Plain-text document sources
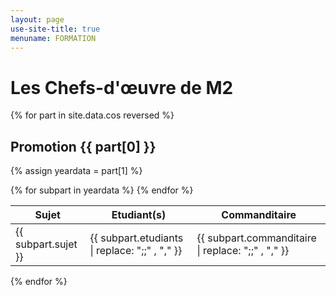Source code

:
 ```yaml
---
layout: page
use-site-title: true
menuname: FORMATION
---
```


# Les Chefs-d'œuvre de M2


{% for part in site.data.cos reversed %}

## Promotion {{ part[0] }}
  {% assign yeardata =  part[1] %}
<table class="table table-striped">
    <thead>
        <tr>
            <th class="col-md-6">Sujet</th>
            <th class="col-md-3">Etudiant(s)</th>
            <th class="col-md-3">Commanditaire</th>
        </tr>
    </thead>
    <tbody>
    {% for subpart in yeardata %}
        <tr>
        <td>{{ subpart.sujet }}</td>
        <td>{{ subpart.etudiants | replace: ";;" , "," }}</td>
        <td>{{ subpart.commanditaire | replace: ";;" , "," }}</td>
        </tr>
      {% endfor  %}
    </tbody>
</table>



{% endfor %}





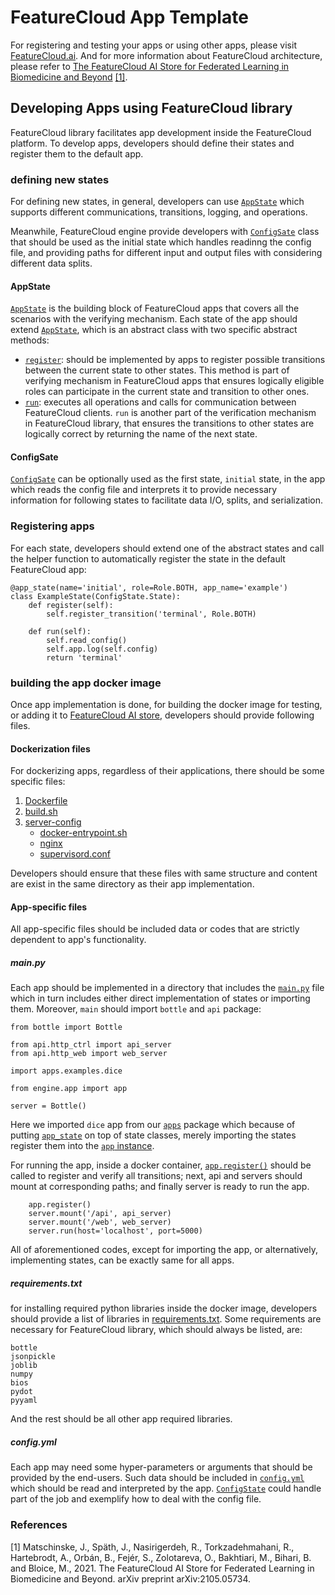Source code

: # FeatureCloud App Template

For registering and testing your apps or using other apps, please visit
[FeatureCloud.ai](https://featurecloud.ai/). And for more information about FeatureCloud architecture,
please refer to 
[The FeatureCloud AI Store for Federated Learning in Biomedicine and Beyond](https://arxiv.org/abs/2105.05734) [[1]](#1).


## Developing Apps using FeatureCloud library
FeatureCloud library facilitates app development inside the FeatureCloud platform. To develop apps, developers
should define their states and register them to the default app.

### defining new states
For defining new states, in general, developers can use [`AppState`](engine/README.md#appstate-defining-custom-states)
which supports different communications, transitions, logging, and operations.

Meanwhile, FeatureCloud engine provide developers with [`ConfigSate`](engine/README.md#configstate) class that should be 
used as the initial state which handles readinng the config file, and providing paths for different input and output files 
with considering different data splits.

#### AppState
[`AppState`](engine/README.md#appstate-defining-custom-states) is the building block of FeatureCloud apps that covers
all the scenarios with the verifying mechanism. Each state of 
the app should extend [`AppState`](engine/README.md#appstate-defining-custom-states), which is an abstract class with two specific abstract methods:
- [`register`](engine/README.md#registering-a-specific-transition-for-state-register_transition):
should be implemented by apps to register possible transitions between the current state to other states.
This method is part of verifying mechanism in FeatureCloud apps that ensures logically eligible roles can participate in the current state
and transition to other ones.
- [`run`](engine/README.md#executing-states-computation-run): executes all operations and calls for communication between FeatureCloud clients.
`run` is another part of the verification mechanism in FeatureCloud library, that ensures the transitions to other states are logically correct
by returning the name of the next state.


#### ConfigSate
[`ConfigSate`](engine/README.md#configstate) can be optionally used as the first state, `initial` state, in the app which reads the config file and interprets it to provide necessary information
for following states to facilitate data I/O, splits, and serialization. 

### Registering apps
For each state, developers should extend one of the abstract states and call the helper function to automatically register
the state in the default FeatureCloud app:

```angular2html
@app_state(name='initial', role=Role.BOTH, app_name='example')
class ExampleState(ConfigState.State):
    def register(self):
        self.register_transition('terminal', Role.BOTH)

    def run(self):
        self.read_config()
        self.app.log(self.config)
        return 'terminal'
```

### building the app docker image
Once app implementation is done, for building the docker image for testing, or adding it to
[FeatureCloud AI store](https://featurecloud.ai/ai-store?view=store&q=&r=0),
developers should provide following files.
#### Dockerization files

For dockerizing apps, regardless of their applications, there should be some specific files:

1. [Dockerfile](Dockerfile)
2. [build.sh](build.sh)
3. [server-config](server_config)
   - [docker-entrypoint.sh](server_config/docker-entrypoint.sh)
   - [nginx](server_config/nginx)
   - [supervisord.conf](server_config/supervisord.conf)

Developers should ensure that these files with same structure and content are exist in the same directory as their app
implementation. 


#### App-specific files
All app-specific files should be included data or codes that are strictly dependent to app's functionality.

##### main.py
Each app should be implemented in a directory that includes the [`main.py`](main.py) file which in turn includes either direct
implementation of states or importing them. Moreover, `main` should import `bottle` and `api` package:
```angular2html
from bottle import Bottle

from api.http_ctrl import api_server
from api.http_web import web_server

import apps.examples.dice

from engine.app import app

server = Bottle()
```
Here we imported `dice` app from our [`apps`](apps/README.md) package which because of putting 
[`app_state`](engine/README.md#registering-states-to-the-app-app_state) on top of state classes, 
merely importing the states register them into the [`app` instance](engine/README.md#app-instance).     

For running the app, inside a docker container, [`app.register()`](engine/README.md#registering-all-transitions-appregister)
should be called to register and verify all transitions; next, api and servers should mount at corresponding paths; and finally
server is ready to run the app.

```angular2html
    app.register()
    server.mount('/api', api_server)
    server.mount('/web', web_server)
    server.run(host='localhost', port=5000)
```

All of aforementioned codes, except for importing the app, or alternatively, implementing states, can be exactly same for all apps.  

##### requirements.txt
for installing required python libraries inside the docker image, developers should provide a list of libraries in [requirements.txt](requirements.txt).
Some requirements are necessary for FeatureCloud library, which should always be listed, are:
```angular2html
bottle
jsonpickle
joblib
numpy
bios
pydot
pyyaml
```

And the rest should be all other app required libraries.

##### config.yml
Each app may need some hyper-parameters or arguments that should be provided by the end-users. Such data should be included
in [`config.yml`](apps/README.md#config-file) which should be read and interpreted by the app. [`ConfigState`](engine/README.md#configstate)
could handle part of the job and exemplify how to deal with the config file.


### References
<a id="1">[1]</a> 
Matschinske, J., Späth, J., Nasirigerdeh, R., Torkzadehmahani, R., Hartebrodt, A., Orbán, B., Fejér, S., Zolotareva,
O., Bakhtiari, M., Bihari, B. and Bloice, M., 2021.
The FeatureCloud AI Store for Federated Learning in Biomedicine and Beyond. arXiv preprint arXiv:2105.05734.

TASK TO COMPLETE: Scan the data above for the word "splits". Copy every line in which it is found.

EXERCISE RESPONSE:
with considering different data splits.
for following states to facilitate data I/O, splits, and serialization. 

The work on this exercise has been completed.